Seems like simple stuff, but I have seen so many times where guys price their services/products just based off the perceived market value. This can be disasterous; you may be working at a higher cost than someone else and you are not turning a profit where they are. But by the time you figure this out, it is too late. You also do not know how the competition came up with those numbers. They may be making additional monies off another product or service you are unaware of.

About your initial question, guess you can't argue with a guy who wants to pay you more. But if you are making money, and you want more work, I would politely decline and tell the customer "Sir/Madaam, I am doing fine with numbers and they are acceptable to me. If you feel that I am too cheap, please tell your friends that I am the cheap guy who does quality work." :msp_smile:


----------



## HappyTreesLLC

I never price a job base by color, sex, income, location etc.
My price is always fare to every one.
Hire accountant to calculate how much your work hour is actually cost.
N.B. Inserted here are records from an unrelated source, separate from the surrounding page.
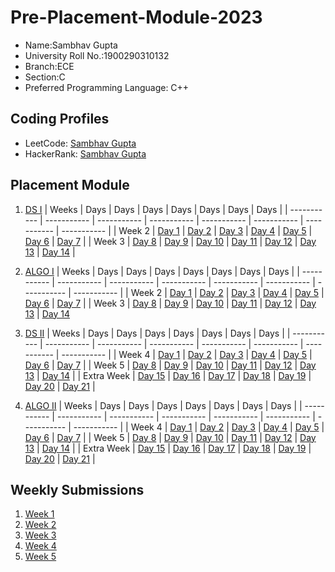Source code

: # Pre-Placement-Module-2023

- Name:Sambhav Gupta 
- University Roll No.:1900290310132
- Branch:ECE
- Section:C
- Preferred Programming Language: C++

## Coding Profiles
- LeetCode: [Sambhav Gupta](https://leetcode.com/gsambhav394/)
- HackerRank: [Sambhav Gupta](https://www.hackerrank.com/SambhavGupta394)

## Placement Module
1. [DS I](https://github.com/sambhavgupta01/Pre-Placement-Module-2023/tree/main/DS%20I)
    | Weeks | Days | Days | Days | Days | Days | Days | Days |
    | ----------- | ----------- | ----------- | ----------- | ----------- | ----------- | ----------- | ----------- | 
    | Week 2 | [Day 1](https://github.com/sambhavgupta01/Pre-Placement-Module-2023/tree/main/DS%20I/Day%201) | [Day 2](https://github.com/sambhavgupta01/Pre-Placement-Module-2023/tree/main/DS%20I/Day%202) | [Day 3](https://github.com/sambhavgupta01/Pre-Placement-Module-2023/tree/main/DS%20I/Day%203) | [Day 4](https://github.com/sambhavgupta01/Pre-Placement-Module-2023/tree/main/DS%20I/Day%204) | [Day 5](https://github.com/sambhavgupta01/Pre-Placement-Module-2023/tree/main/DS%20I/Day%205) | [Day 6](https://github.com/sambhavgupta01/Pre-Placement-Module-2023/tree/main/DS%20I/Day%206) | [Day 7](https://github.com/sambhavgupta01/Pre-Placement-Module-2023/tree/main/DS%20I/Day%207) |
    | Week 3 | [Day 8](https://github.com/sambhavgupta01/Pre-Placement-Module-2023/tree/main/DS%20I/Day%208) | [Day 9](https://github.com/sambhavgupta01/Pre-Placement-Module-2023/tree/main/DS%20I/Day%209) | [Day 10](https://github.com/sambhavgupta01/Pre-Placement-Module-2023/tree/main/DS%20I/Day%2010) | [Day 11](https://github.com/sambhavgupta01/Pre-Placement-Module-2023/tree/main/DS%20I/Day%2011) | [Day 12](https://github.com/sambhavgupta01/Pre-Placement-Module-2023/tree/main/DS%20I/Day%2012) | [Day 13](https://github.com/sambhavgupta01/Pre-Placement-Module-2023/tree/main/DS%20I/Day%2013) | [Day 14](https://github.com/sambhavgupta01/Pre-Placement-Module-2023/tree/main/DS%20I/Day%2014) |
    
2. [ALGO I](https://github.com/sambhavgupta01/Pre-Placement-Module-2023/tree/main/ALGO%20I)
    | Weeks | Days | Days | Days | Days | Days | Days | Days |
    | ----------- | ----------- | ----------- | ----------- | ----------- | ----------- | ----------- | ----------- |
    | Week 2 | [Day 1](https://github.com/sambhavgupta01/Pre-Placement-Module-2023/tree/main/ALGO%20I/Day%201) | [Day 2](https://github.com/sambhavgupta01/Pre-Placement-Module-2023/tree/main/ALGO%20I/Day%202) | [Day 3](https://github.com/sambhavgupta01/Pre-Placement-Module-2023/tree/main/ALGO%20I/Day%203) | [Day 4](https://github.com/sambhavgupta01/Pre-Placement-Module-2023/tree/main/ALGO%20I/Day%204) | [Day 5](https://github.com/sambhavgupta01/Pre-Placement-Module-2023/tree/main/ALGO%20I/Day%205) | [Day 6](https://github.com/sambhavgupta01/Pre-Placement-Module-2023/tree/main/ALGO%20I/Day%206) | [Day 7](https://github.com/sambhavgupta01/Pre-Placement-Module-2023/tree/main/ALGO%20I/Day%207) |
    | Week 3 | [Day 8](https://github.com/sambhavgupta01/Pre-Placement-Module-2023/tree/main/ALGO%20I/Day%208) | [Day 9](https://github.com/sambhavgupta01/Pre-Placement-Module-2023/tree/main/ALGO%20I/Day%209) | [Day 10](https://github.com/sambhavgupta01/Pre-Placement-Module-2023/tree/main/ALGO%20I/Day%2010) | [Day 11](https://github.com/sambhavgupta01/Pre-Placement-Module-2023/tree/main/ALGO%20I/Day%2011) | [Day 12](https://github.com/sambhavgupta01/Pre-Placement-Module-2023/tree/main/ALGO%20I/Day%2012) | [Day 13](https://github.com/sambhavgupta01/Pre-Placement-Module-2023/tree/main/ALGO%20I/Day%2013) | [Day 14](https://github.com/sambhavgupta01/Pre-Placement-Module-2023/tree/main/ALGO%20I/Day%2014)  
    
3. [DS II](https://github.com/sambhavgupta01/Pre-Placement-Module-2023/tree/main/DS%20II)
    | Weeks | Days | Days | Days | Days | Days | Days | Days |
    | ----------- | ----------- | ----------- | ----------- | ----------- | ----------- | ----------- | ----------- |
    | Week 4 | [Day 1](https://github.com/sambhavgupta01/Pre-Placement-Module-2023/tree/main/DS%20II/Day%201) | [Day 2](https://github.com/sambhavgupta01/Pre-Placement-Module-2023/tree/main/DS%20II/Day%202) | [Day 3](https://github.com/sambhavgupta01/Pre-Placement-Module-2023/tree/main/DS%20II/Day%203) | [Day 4](https://github.com/sambhavgupta01/Pre-Placement-Module-2023/tree/main/DS%20II/Day%204) | [Day 5](https://github.com/sambhavgupta01/Pre-Placement-Module-2023/tree/main/DS%20II/Day%205) | [Day 6](https://github.com/sambhavgupta01/Pre-Placement-Module-2023/tree/main/DS%20II/Day%206) | [Day 7](https://github.com/sambhavgupta01/Pre-Placement-Module-2023/tree/main/DS%20II/Day%207) | 
    | Week 5 | [Day 8](https://github.com/sambhavgupta01/Pre-Placement-Module-2023/tree/main/DS%20II/Day%208) | [Day 9](https://github.com/sambhavgupta01/Pre-Placement-Module-2023/tree/main/DS%20II/Day%209) | [Day 10](https://github.com/sambhavgupta01/Pre-Placement-Module-2023/tree/main/DS%20II/Day%2010) | [Day 11](https://github.com/sambhavgupta01/Pre-Placement-Module-2023/tree/main/DS%20II/Day%2011) | [Day 12](https://github.com/sambhavgupta01/Pre-Placement-Module-2023/tree/main/DS%20II/Day%2012) | [Day 13](https://github.com/sambhavgupta01/Pre-Placement-Module-2023/tree/main/DS%20II/Day%2013) | [Day 14](https://github.com/sambhavgupta01/Pre-Placement-Module-2023/tree/main/DS%20II/Day%2014) |
    | Extra Week | [Day 15](https://github.com/sambhavgupta01/Pre-Placement-Module-2023/tree/main/DS%20II/Day%2015) | [Day 16](https://github.com/sambhavgupta01/Pre-Placement-Module-2023/tree/main/DS%20II/Day%2016) | [Day 17](https://github.com/sambhavgupta01/Pre-Placement-Module-2023/tree/main/DS%20II/Day%2017) | [Day 18](https://github.com/sambhavgupta01/Pre-Placement-Module-2023/tree/main/DS%20II/Day%2018) | [Day 19](https://github.com/sambhavgupta01/Pre-Placement-Module-2023/tree/main/DS%20II/Day%2019) | [Day 20](https://github.com/sambhavgupta01/Pre-Placement-Module-2023/tree/main/DS%20II/Day%2020) | [Day 21](https://github.com/sambhavgupta01/Pre-Placement-Module-2023/tree/main/DS%20II/Day%2021) |
    
4. [ALGO II](https://github.com/sambhavgupta01/Pre-Placement-Module-2023/tree/main/ALGO%20II)
    | Weeks | Days | Days | Days | Days | Days | Days | Days |
    | ----------- | ----------- | ----------- | ----------- | ----------- | ----------- | ----------- | ----------- |
    | Week 4 | [Day 1](https://github.com/sambhavgupta01/Pre-Placement-Module-2023/tree/main/ALGO%20II/Day%201) | [Day 2](https://github.com/sambhavgupta01/Pre-Placement-Module-2023/tree/main/ALGO%20II/Day%202) | [Day 3](https://github.com/sambhavgupta01/Pre-Placement-Module-2023/tree/main/ALGO%20II/Day%203) | [Day 4](https://github.com/sambhavgupta01/Pre-Placement-Module-2023/tree/main/ALGO%20II/Day%204) | [Day 5](https://github.com/sambhavgupta01/Pre-Placement-Module-2023/tree/main/ALGO%20II/Day%205) | [Day 6](https://github.com/sambhavgupta01/Pre-Placement-Module-2023/tree/main/ALGO%20II/Day%206) | [Day 7](https://github.com/sambhavgupta01/Pre-Placement-Module-2023/tree/main/ALGO%20II/Day%207) |
    | Week 5 | [Day 8](https://github.com/sambhavgupta01/Pre-Placement-Module-2023/tree/main/ALGO%20II/Day%208) | [Day 9](https://github.com/sambhavgupta01/Pre-Placement-Module-2023/tree/main/ALGO%20II/Day%209) | [Day 10](https://github.com/sambhavgupta01/Pre-Placement-Module-2023/tree/main/ALGO%20II/Day%2010) | [Day 11](https://github.com/sambhavgupta01/Pre-Placement-Module-2023/tree/main/ALGO%20II/Day%2011) | [Day 12](https://github.com/sambhavgupta01/Pre-Placement-Module-2023/tree/main/ALGO%20II/Day%2012) | [Day 13](https://github.com/sambhavgupta01/Pre-Placement-Module-2023/tree/main/ALGO%20II/Day%2013) | [Day 14](https://github.com/sambhavgupta01/Pre-Placement-Module-2023/tree/main/ALGO%20II/Day%2014) |
    | Extra Week | [Day 15](https://github.com/sambhavgupta01/Pre-Placement-Module-2023/tree/main/ALGO%20II/Day%2015) | [Day 16](https://github.com/sambhavgupta01/Pre-Placement-Module-2023/tree/main/ALGO%20II/Day%2016) | [Day 17](https://github.com/sambhavgupta01/Pre-Placement-Module-2023/tree/main/ALGO%20II/Day%2017) | [Day 18](https://github.com/sambhavgupta01/Pre-Placement-Module-2023/tree/main/ALGO%20II/Day%2018) | [Day 19](https://github.com/sambhavgupta01/Pre-Placement-Module-2023/tree/main/ALGO%20II/Day%2019) | [Day 20](https://github.com/sambhavgupta01/Pre-Placement-Module-2023/tree/main/ALGO%20II/Day%2020) | [Day 21](https://github.com/sambhavgupta01/Pre-Placement-Module-2023/tree/main/ALGO%20II/Day%2021) |

## Weekly Submissions
1. [Week 1](https://github.com/sambhavgupta01/Pre-Placement-Module-2023/tree/main/Weekly%20Submissions/Week%201)
2. [Week 2](https://github.com/sambhavgupta01/Pre-Placement-Module-2023/tree/main/Weekly%20Submissions/Week%202)
3. [Week 3](https://github.com/sambhavgupta01/Pre-Placement-Module-2023/tree/main/Weekly%20Submissions/Week%203)
4. [Week 4](https://github.com/sambhavgupta01/Pre-Placement-Module-2023/tree/main/Weekly%20Submissions/Week%204)
5. [Week 5](https://github.com/sambhavgupta01/Pre-Placement-Module-2023/tree/main/Weekly%20Submissions/Week%205)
Include all factors like retirement, bonuses, losses, marketing, sales, maintenance, depreciation .... accountant knows.
And then charge it.
If you set up to run of crappy pickup truck and pricing base on it, don't cry about not having money for shiny International.
If you not respect your work - ho will?
If you pricing based on Craigslist competition - you are not businessman, go work for large tree company. You will do better. They (tree company) will respect you and take care of your salary, benefits etc.

Here is test for you:
1. How much cost you a lead, how much customer?
2. What is dynamic and static operational cost?
3. What is your cost of removal material from site per ton?
If you are more then 2 years in this business and have difficulty to answer - get out or grow up.
With best intentions and no disrespect.
If you need help call me 603.508.1060
Victor


----------



## HappyTreesLLC

D&B Mack said:


> ...
> If you are not making a profit, you either need to raise your prices or lower your costs.
> ...


 This is GOLD!!!


----------



## lknchoppers

I would put it to him, just to make him happy but I wouldn't make him squeal to bad. Then take you time and do a little extra. Beating people on craigslist makes everyone work too cheap anyway. Check on him a week later to make sure he is satisfied and be sure he will refer you to his buddies.


----------



## Marshy

homemade said:


> Iv never been a huge fan of asking for more money, Do your best and you'll get it your just rewards in the end. I would say "*This is my rate, if you feel I deserve more, then I'm willing to accept what you feel confortable on giving me."* I wouldn't exactly turn it down for two reasons. It may be insulting, like refusing a gift. And we could always use more money.....bigger saws, better equipment...


 
Exactly. Reminds me of story my sister in law told me about waiting tables. Lady pays cash for her bill and when my SIL brings her the change ($0.30!) she has enough ballz to say "oh honey, you could of kept that" as she dumps it into her purse. Apparently they lady thought she deserved the change as a tip and mid sentence is dumping it into her bag!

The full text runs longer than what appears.